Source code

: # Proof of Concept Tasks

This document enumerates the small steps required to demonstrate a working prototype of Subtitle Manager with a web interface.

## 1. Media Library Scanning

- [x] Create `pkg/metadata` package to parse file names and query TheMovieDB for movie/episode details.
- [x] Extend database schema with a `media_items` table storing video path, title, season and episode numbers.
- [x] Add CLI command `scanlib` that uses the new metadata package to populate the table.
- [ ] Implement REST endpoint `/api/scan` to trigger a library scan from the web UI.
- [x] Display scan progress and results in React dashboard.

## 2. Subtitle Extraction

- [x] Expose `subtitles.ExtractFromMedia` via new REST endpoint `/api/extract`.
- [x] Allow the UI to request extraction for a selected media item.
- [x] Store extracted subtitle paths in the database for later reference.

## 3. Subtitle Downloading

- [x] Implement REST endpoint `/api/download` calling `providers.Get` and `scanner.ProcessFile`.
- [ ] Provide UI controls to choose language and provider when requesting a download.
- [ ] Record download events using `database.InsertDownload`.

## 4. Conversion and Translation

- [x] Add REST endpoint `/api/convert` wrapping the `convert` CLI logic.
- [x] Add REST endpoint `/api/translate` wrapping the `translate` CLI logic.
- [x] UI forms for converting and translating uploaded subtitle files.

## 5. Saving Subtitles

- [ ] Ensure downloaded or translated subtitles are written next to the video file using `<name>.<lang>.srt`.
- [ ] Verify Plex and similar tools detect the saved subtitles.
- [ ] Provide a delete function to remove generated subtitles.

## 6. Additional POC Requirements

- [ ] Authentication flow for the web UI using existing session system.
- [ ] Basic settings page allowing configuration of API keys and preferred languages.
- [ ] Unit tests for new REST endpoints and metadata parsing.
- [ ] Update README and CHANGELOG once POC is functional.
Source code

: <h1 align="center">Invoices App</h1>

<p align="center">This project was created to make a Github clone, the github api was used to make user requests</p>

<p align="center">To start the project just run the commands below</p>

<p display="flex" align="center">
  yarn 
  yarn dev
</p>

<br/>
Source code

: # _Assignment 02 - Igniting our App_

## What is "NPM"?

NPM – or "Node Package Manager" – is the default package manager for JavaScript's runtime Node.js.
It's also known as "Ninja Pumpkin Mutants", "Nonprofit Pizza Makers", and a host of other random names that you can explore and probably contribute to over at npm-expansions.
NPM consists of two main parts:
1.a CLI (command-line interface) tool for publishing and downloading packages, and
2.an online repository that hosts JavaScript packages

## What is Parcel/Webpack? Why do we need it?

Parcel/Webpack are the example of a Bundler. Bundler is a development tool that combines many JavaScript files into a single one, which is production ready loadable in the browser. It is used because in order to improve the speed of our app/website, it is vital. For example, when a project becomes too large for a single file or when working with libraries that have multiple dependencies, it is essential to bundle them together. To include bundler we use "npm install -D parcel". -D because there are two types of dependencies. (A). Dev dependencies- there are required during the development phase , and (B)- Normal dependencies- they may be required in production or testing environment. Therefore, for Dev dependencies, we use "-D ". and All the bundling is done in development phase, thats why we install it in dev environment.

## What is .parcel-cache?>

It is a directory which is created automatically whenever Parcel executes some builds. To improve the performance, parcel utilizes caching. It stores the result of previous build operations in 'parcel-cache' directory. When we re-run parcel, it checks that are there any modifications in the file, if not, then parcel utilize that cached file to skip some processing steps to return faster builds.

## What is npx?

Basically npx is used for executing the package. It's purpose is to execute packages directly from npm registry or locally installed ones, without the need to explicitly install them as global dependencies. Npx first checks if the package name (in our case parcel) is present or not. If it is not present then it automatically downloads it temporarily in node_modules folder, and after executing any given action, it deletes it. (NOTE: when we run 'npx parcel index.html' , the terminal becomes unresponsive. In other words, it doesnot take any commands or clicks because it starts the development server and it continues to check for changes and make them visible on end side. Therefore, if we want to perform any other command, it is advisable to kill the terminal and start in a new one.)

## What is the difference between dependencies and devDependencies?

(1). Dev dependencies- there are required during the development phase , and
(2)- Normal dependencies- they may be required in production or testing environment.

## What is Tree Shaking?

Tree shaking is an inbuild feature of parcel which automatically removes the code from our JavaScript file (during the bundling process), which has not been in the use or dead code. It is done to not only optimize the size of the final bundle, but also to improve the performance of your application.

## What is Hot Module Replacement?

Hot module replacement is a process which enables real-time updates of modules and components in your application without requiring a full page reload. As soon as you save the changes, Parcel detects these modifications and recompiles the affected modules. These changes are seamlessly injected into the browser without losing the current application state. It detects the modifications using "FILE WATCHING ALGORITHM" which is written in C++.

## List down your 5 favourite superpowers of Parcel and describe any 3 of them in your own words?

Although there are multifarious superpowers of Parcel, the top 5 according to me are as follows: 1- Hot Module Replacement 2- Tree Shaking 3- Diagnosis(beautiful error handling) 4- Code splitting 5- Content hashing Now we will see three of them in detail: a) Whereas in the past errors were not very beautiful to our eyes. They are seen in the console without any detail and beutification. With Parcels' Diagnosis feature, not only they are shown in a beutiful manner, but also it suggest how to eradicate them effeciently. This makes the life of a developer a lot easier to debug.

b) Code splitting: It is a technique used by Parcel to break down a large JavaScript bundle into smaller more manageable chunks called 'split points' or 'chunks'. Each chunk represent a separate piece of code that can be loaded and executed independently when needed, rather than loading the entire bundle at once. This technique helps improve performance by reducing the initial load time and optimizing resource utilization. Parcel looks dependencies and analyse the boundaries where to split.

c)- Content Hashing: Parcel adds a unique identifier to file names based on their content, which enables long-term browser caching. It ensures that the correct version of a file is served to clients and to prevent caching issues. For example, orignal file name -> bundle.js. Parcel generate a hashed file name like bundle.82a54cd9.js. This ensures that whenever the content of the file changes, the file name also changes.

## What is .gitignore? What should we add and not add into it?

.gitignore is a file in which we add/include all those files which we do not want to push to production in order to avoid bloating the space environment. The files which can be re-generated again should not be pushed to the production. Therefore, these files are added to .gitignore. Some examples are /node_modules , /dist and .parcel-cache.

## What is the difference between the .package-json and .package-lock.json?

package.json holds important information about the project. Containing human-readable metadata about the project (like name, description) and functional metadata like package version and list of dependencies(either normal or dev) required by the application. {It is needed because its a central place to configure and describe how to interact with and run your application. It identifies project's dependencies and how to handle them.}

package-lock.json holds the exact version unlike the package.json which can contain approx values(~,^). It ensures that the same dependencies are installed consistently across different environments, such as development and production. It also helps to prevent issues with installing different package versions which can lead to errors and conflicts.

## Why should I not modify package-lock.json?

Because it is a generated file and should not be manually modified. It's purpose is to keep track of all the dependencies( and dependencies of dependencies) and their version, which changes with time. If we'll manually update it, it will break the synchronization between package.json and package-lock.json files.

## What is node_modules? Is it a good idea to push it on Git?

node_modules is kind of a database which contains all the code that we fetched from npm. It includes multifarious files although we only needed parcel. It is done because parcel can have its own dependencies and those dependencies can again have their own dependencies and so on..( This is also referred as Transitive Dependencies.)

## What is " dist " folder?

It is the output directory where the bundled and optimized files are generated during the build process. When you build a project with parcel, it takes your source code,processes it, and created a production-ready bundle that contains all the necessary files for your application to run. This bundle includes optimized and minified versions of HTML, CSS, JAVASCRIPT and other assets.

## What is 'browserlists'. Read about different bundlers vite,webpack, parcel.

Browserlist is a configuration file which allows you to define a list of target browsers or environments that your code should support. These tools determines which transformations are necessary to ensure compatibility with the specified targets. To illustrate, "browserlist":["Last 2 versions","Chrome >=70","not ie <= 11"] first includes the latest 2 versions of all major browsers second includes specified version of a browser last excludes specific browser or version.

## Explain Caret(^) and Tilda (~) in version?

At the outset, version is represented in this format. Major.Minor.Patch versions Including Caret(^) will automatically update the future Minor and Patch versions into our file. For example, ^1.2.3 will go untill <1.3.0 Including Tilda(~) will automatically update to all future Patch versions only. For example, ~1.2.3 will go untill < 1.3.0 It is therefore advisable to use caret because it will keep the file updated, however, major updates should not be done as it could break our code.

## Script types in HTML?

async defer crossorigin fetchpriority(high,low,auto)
════════════════
AIM OF THE TASK: State how many lines in the listing contain the word "Tree", and write nothing besides that number.

EXERCISE RESULT: 3